To help alleviate some of your frustration with traffic on the road, a good way to think of your vehicle is to consider it invisible. This may seem odd given the size of your truck, but if you consider yourself invisible to other motorists, then you can plan to be a defensive driver rather than being angry at the lack of courtesy many cars and trucks on the road today seemed to have lost in recent years.
It is easy to get caught up in your own world while you spend so many hours behind the wheel. Truck drivers tend to feel a bit of entitlement to the road after a while. You may see the road as your workplace, and it is, but it is also a public space. Sure, you may contribute more road taxes to pay for that highway or interstate, but you do not own or control it. You are just another motorist using the roads just like everyone else.
Everyone these days are in a rush, all day long, not just at rush hour. Like you, all those other cars and trucks have a destination to which they are heading, or they would not be on the road with you. Maybe their reason is personal and yours is business but it doesn't matter. Just as you might see countless cars in any given day and not give them a second thought later, those cars also have drivers that are not necessarily concerned with your schedule.
Drive defensive.
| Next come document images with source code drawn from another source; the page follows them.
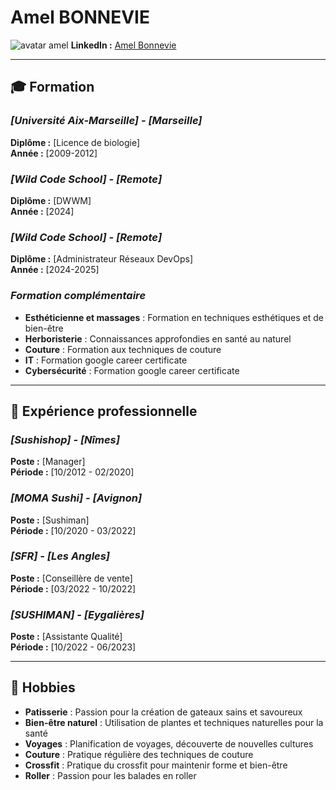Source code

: # **Amel BONNEVIE**

![avatar amel](https://github.com/BonnevieAmel/CV)
**LinkedIn :** [Amel Bonnevie](https://www.linkedin.com/in/amel-bonnevie-54099833/) 

---

## 🎓 **Formation**

### *[Université Aix-Marseille] - [Marseille]*  
**Diplôme :** [Licence de biologie]    
**Année :** [2009-2012]  

### *[Wild Code School] - [Remote]*
**Diplôme :** [DWWM]  
**Année :** [2024]  

### *[Wild Code School] - [Remote]*
**Diplôme :** [Administrateur Réseaux DevOps]  
**Année :** [2024-2025]  

### *Formation complémentaire*
- **Esthéticienne et massages** : Formation en techniques esthétiques et de bien-être
- **Herboristerie** : Connaissances approfondies en santé au naturel
- **Couture** : Formation aux techniques de couture
- **IT** : Formation google career certificate
- **Cybersécurité** : Formation google career certificate  

---

## 💼 **Expérience professionnelle**

### *[Sushishop] - [Nîmes]*
**Poste :** [Manager]  
**Période :** [10/2012 - 02/2020]  

### *[MOMA Sushi] - [Avignon]*
**Poste :** [Sushiman]  
**Période :** [10/2020 - 03/2022]  

### *[SFR] - [Les Angles]*
**Poste :** [Conseillère de vente]  
**Période :** [03/2022 - 10/2022]  

### *[SUSHIMAN] - [Eygalières]*
**Poste :** [Assistante Qualité]  
**Période :** [10/2022 - 06/2023]  

---

## 🎨 **Hobbies**

- **Patisserie** : Passion pour la création de gateaux sains et savoureux  
- **Bien-être naturel** : Utilisation de plantes et techniques naturelles pour la santé
- **Voyages** : Planification de voyages, découverte de nouvelles cultures  
- **Couture** : Pratique régulière des techniques de couture
- **Crossfit** : Pratique du crossfit pour maintenir forme et bien-être
- **Roller** : Passion pour les balades en roller
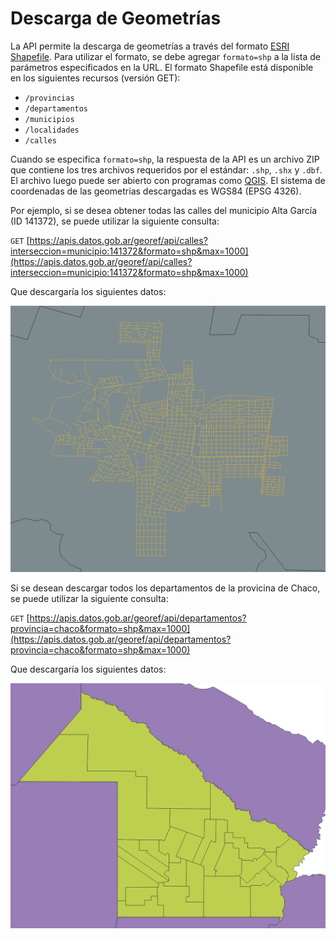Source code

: # Descarga de Geometrías


La API permite la descarga de geometrías a través del formato [ESRI Shapefile](https://es.wikipedia.org/wiki/Shapefile). Para utilizar el formato, se debe agregar `formato=shp` a la lista de parámetros especificados en la URL. El formato Shapefile está disponible en los siguientes recursos (versión GET):

- `/provincias`
- `/departamentos`
- `/municipios`
- `/localidades`
- `/calles`

Cuando se especifica `formato=shp`, la respuesta de la API es un archivo ZIP que contiene los tres archivos requeridos por el estándar: `.shp`, `.shx` y `.dbf`. El archivo luego puede ser abierto con programas como [QGIS](https://www.qgis.org/en/site/). El sistema de coordenadas de las geometrías descargadas es WGS84 (EPSG 4326).

Por ejemplo, si se desea obtener todas las calles del municipio Alta García (ID 141372), se puede utilizar la siguiente consulta:

`GET` [https://apis.datos.gob.ar/georef/api/calles?interseccion=municipio:141372&formato=shp&max=1000](https://apis.datos.gob.ar/georef/api/calles?interseccion=municipio:141372&formato=shp&max=1000)

Que descargaría los siguientes datos:

![](assets/calles1.png)
<br>

Si se desean descargar todos los departamentos de la provicina de Chaco, se puede utilizar la siguiente consulta:

`GET` [https://apis.datos.gob.ar/georef/api/departamentos?provincia=chaco&formato=shp&max=1000](https://apis.datos.gob.ar/georef/api/departamentos?provincia=chaco&formato=shp&max=1000)

Que descargaría los siguientes datos:

![](assets/departamentos1.png)
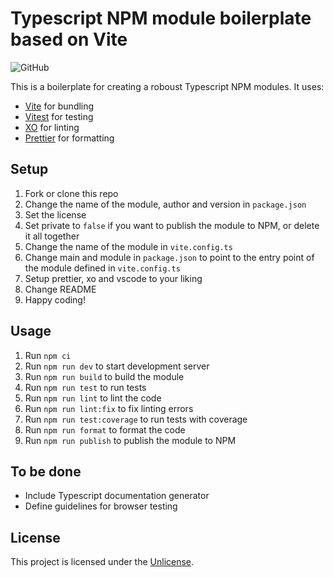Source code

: # Typescript NPM module boilerplate based on Vite

![GitHub](https://img.shields.io/github/license/ajaleksa/vite-ts-npm-module-boilerplate?style=flat-square)

This is a boilerplate for creating a roboust Typescript NPM modules. It uses:
 - [Vite](https://vitejs.dev/) for bundling
 - [Vitest](https://vitest.dev/) for testing
 - [XO](https://github.com/xojs/xo) for linting
 - [Prettier](https://prettier.io/) for formatting

## Setup

1. Fork or clone this repo
2. Change the name of the module, author and version in `package.json`
3. Set the license
4. Set private to `false` if you want to publish the module to NPM, or delete it all together
5. Change the name of the module in `vite.config.ts`
6. Change main and module in `package.json` to point to the entry point of the module defined in `vite.config.ts`
7. Setup prettier, xo and vscode to your liking
8. Change README
9. Happy coding!

## Usage

1. Run `npm ci`
2. Run `npm run dev` to start development server
3. Run `npm run build` to build the module
4. Run `npm run test` to run tests
5. Run `npm run lint` to lint the code
6. Run `npm run lint:fix` to fix linting errors
7. Run `npm run test:coverage` to run tests with coverage
8. Run `npm run format` to format the code
9. Run `npm run publish` to publish the module to NPM

## To be done

- Include Typescript documentation generator
- Define guidelines for browser testing

## License

This project is licensed under the [Unlicense](https://unlicense.org/).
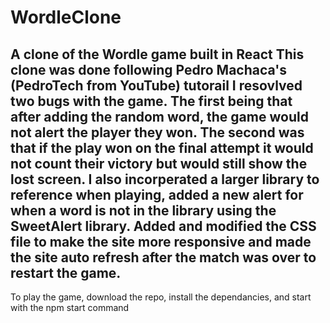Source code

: # WordleClone
A clone of the Wordle game built in React
This clone was done following Pedro Machaca's (PedroTech from YouTube) tutorail
I resovlved two bugs with the game. The first being that after adding the random word, the game would not alert the player they won.
The second was that if the play won on the final attempt it would not count their victory but would still show the lost screen.
I also incorperated a larger library to reference when playing, added a new alert for when a word is not in the library using the SweetAlert library.
Added and modified the CSS file to make the site more responsive and made the site auto refresh after the match was over to restart the game.
---------------------------------------------------------------------------------------------------------------------------------------------------------------------
To play the game, download the repo, install the dependancies, and start with the npm start command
Consider yourself invisible to the other cars and trucks in the road. You will more than likely end your driving shift each day with a lot less stress and anger. When you think of yourself as invisible, you will begin to anticipate the movements of the traffic around you better and you will also be better able to react to any erratic maneuvers they will make.
You are no more entitled to a piece of road than any other car or truck, but as a professional driver, one of your responsibilities is to operate safely regardless of the behaviors of other cars and trucks that you encounter on the road.

What you see is not what others see. We inhabit parallel worlds of perception, bounded by our interests and experience. What is obvious to some is invisible to others.